Peter sat forward with the bride's hand tucked under his arm and presently he heard her laughing softly, delightedly.

"Peter, do you know what that is, that good smell I mean?"

"What do you think it is?"

"It's pie baking. Truly, don't you think I'm enough of a housewife to know that?"

"I know you're everything you ought to be."

"It is pie, there's no doubt about it, but we must pretend to be awfully surprised when the captain brings it out. But Peter, don't you like it?"

"Pie, my dear?"

"No, but like having everything so homey and—and—so genuine at our wedding?"

"I hope," said Peter, "it's genuine pie, but I see what you mean, my dear."

"It's an omen, almost, that we'll always have the good, comfortable, common things to fall back upon, if our marriage should not prove quite all we've dreamed it. It's been so perfect up to now; it must drop down out of the clouds some time."

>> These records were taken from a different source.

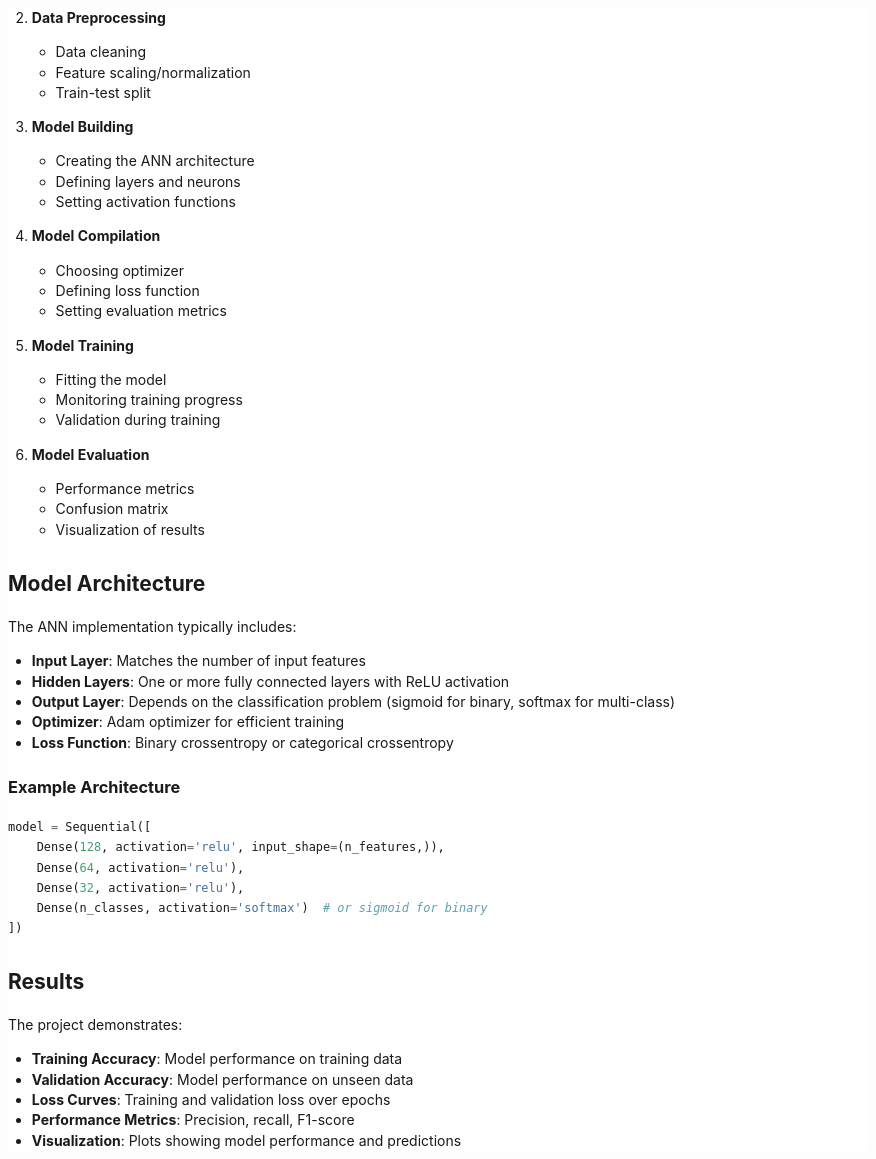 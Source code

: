 2. **Data Preprocessing**
   - Data cleaning
   - Feature scaling/normalization
   - Train-test split

3. **Model Building**
   - Creating the ANN architecture
   - Defining layers and neurons
   - Setting activation functions

4. **Model Compilation**
   - Choosing optimizer
   - Defining loss function
   - Setting evaluation metrics

5. **Model Training**
   - Fitting the model
   - Monitoring training progress
   - Validation during training

6. **Model Evaluation**
   - Performance metrics
   - Confusion matrix
   - Visualization of results

## Model Architecture

The ANN implementation typically includes:

- **Input Layer**: Matches the number of input features
- **Hidden Layers**: One or more fully connected layers with ReLU activation
- **Output Layer**: Depends on the classification problem (sigmoid for binary, softmax for multi-class)
- **Optimizer**: Adam optimizer for efficient training
- **Loss Function**: Binary crossentropy or categorical crossentropy

### Example Architecture

```python
model = Sequential([
    Dense(128, activation='relu', input_shape=(n_features,)),
    Dense(64, activation='relu'),
    Dense(32, activation='relu'),
    Dense(n_classes, activation='softmax')  # or sigmoid for binary
])
```

## Results

The project demonstrates:

- **Training Accuracy**: Model performance on training data
- **Validation Accuracy**: Model performance on unseen data
- **Loss Curves**: Training and validation loss over epochs
- **Performance Metrics**: Precision, recall, F1-score
- **Visualization**: Plots showing model performance and predictions
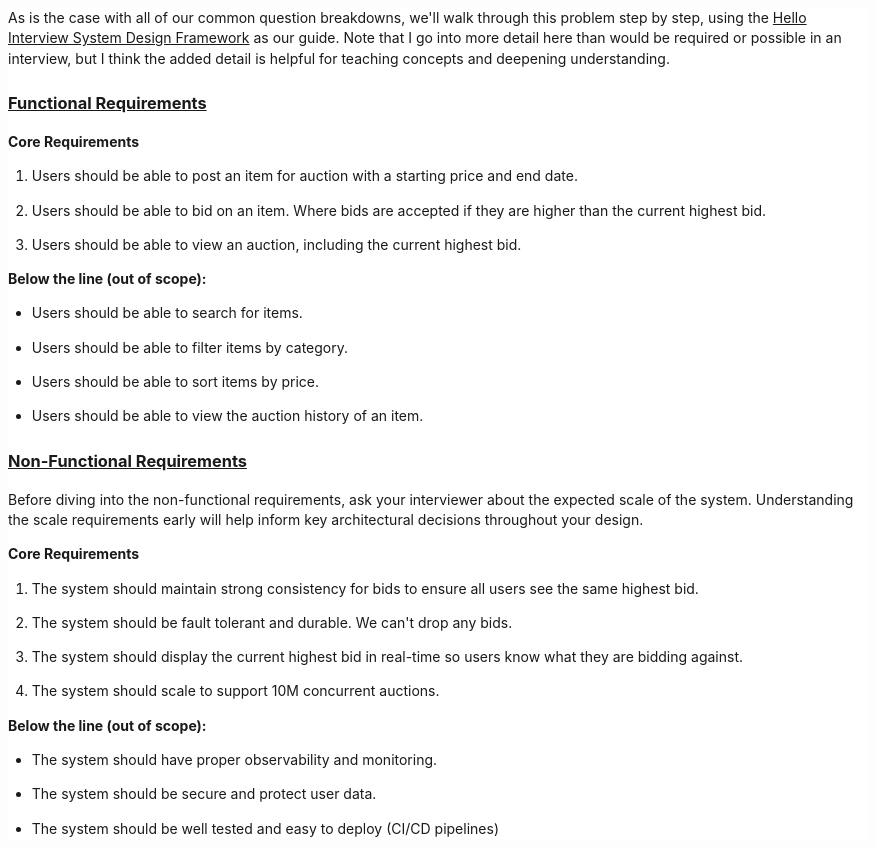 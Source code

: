 As is the case with all of our common question breakdowns, we'll walk through this problem step by step, using the [Hello Interview System Design Framework](https://www.hellointerview.com/learn/system-design/in-a-hurry/delivery) as our guide. Note that I go into more detail here than would be required or possible in an interview, but I think the added detail is helpful for teaching concepts and deepening understanding.

### [Functional Requirements](https://www.hellointerview.com/learn/system-design/in-a-hurry/delivery#1-functional-requirements)

**Core Requirements**

1. Users should be able to post an item for auction with a starting price and end date.
    
2. Users should be able to bid on an item. Where bids are accepted if they are higher than the current highest bid.
    
3. Users should be able to view an auction, including the current highest bid.
    

**Below the line (out of scope):**

- Users should be able to search for items.
    
- Users should be able to filter items by category.
    
- Users should be able to sort items by price.
    
- Users should be able to view the auction history of an item.
    

### [Non-Functional Requirements](https://www.hellointerview.com/learn/system-design/in-a-hurry/delivery#2-non-functional-requirements)

Before diving into the non-functional requirements, ask your interviewer about the expected scale of the system. Understanding the scale requirements early will help inform key architectural decisions throughout your design.

**Core Requirements**

1. The system should maintain strong consistency for bids to ensure all users see the same highest bid.
    
2. The system should be fault tolerant and durable. We can't drop any bids.
    
3. The system should display the current highest bid in real-time so users know what they are bidding against.
    
4. The system should scale to support 10M concurrent auctions.
    

**Below the line (out of scope):**

- The system should have proper observability and monitoring.
    
- The system should be secure and protect user data.
    
- The system should be well tested and easy to deploy (CI/CD pipelines)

It seemed rather to have taken a sweep upward when, with sails swelling over them and the beat of the sea under the bows, they stood up to be married, and to exhibit capacities of sustaining itself at a level from which not the very soggy and sallow complexioned pie with the cook grinning behind it, could dislodge the two most concerned in it. It wore through the day to a contained and quiet gayety at a dinner which took place in the ristoranta over the water where they had once lunched with the captain, and lasted until Peter had brought his wife home again to the refurnished palace. It had gone, as he told himself, remarkably well, with every intimation, as he had time to tell himself in his last hours in the garden with his cigar, of going much better, of becoming as the place gave him occasion to indulge the figure, an enclosed and fragrant garden, in which if no flaming angel of desire kept the gate for him, he had at least the promise of refreshment.

 

That old passion for Eunice Goodward, all his feelings for all the women he had known, served to show him what Savilla had meant when she said he "gave her so much room"—the renewed sense of the spaciousness of life.

It would be there for his wife at the completest, and if she had, as it seemed, turned him out of the Wonderful House in order to live in it herself, he at least kept the gates. And was not this the proper business for a man? He recalled what the Princess had said to him so long ago when he had first begun to think of himself as a bachelor. "It takes a lot of dreaming to bring one like me to pass." Well, he had dreamed and he had slain some dragons. Later there would be children playing in the House, daughters perhaps … Lovely Ladies. The world would be a better place for them to walk about in because of all that he had lost and been.

When he went into the garden he had half expected that the Princess would speak to him; the place was full of hints of her, faint and persuasive as the scent of the flowers in the dark, little riffles of his pulse, flushed surfaces, the tingling of his palms which announced her, but she did not speak. He said to himself that he was now a well man and had seen the last of her. Never before had he felt so very well.

He saw the light moving in the palace behind him as his wife moved to complete some of her arrangements; he heard her then pacing along the marble floor of the great hall which went quite through the middle of it—she must be going to her room, and in a little while he would go in to her—he heard the light tapping of her feet and then he saw her come, the lit lamp in her hand.

She had on still the white dress in which she had been married, and over it she had thrown the silver-woven scarf which had been one of his first gifts to her, and as she came the light glittered on it; it drew from the polished walls bright reflections in which, amid the gilded frames, he saw the dim old pictures start and waver—and as he saw her coming so, Peter threw away his cigar and gripped suddenly at the balustrade to steady him where he stood, against what out of some far spring of his youth rushed upon him, as he saw her come—as he had always seen her, as he knew now he was to see her always—his wife and the Lovely Lady.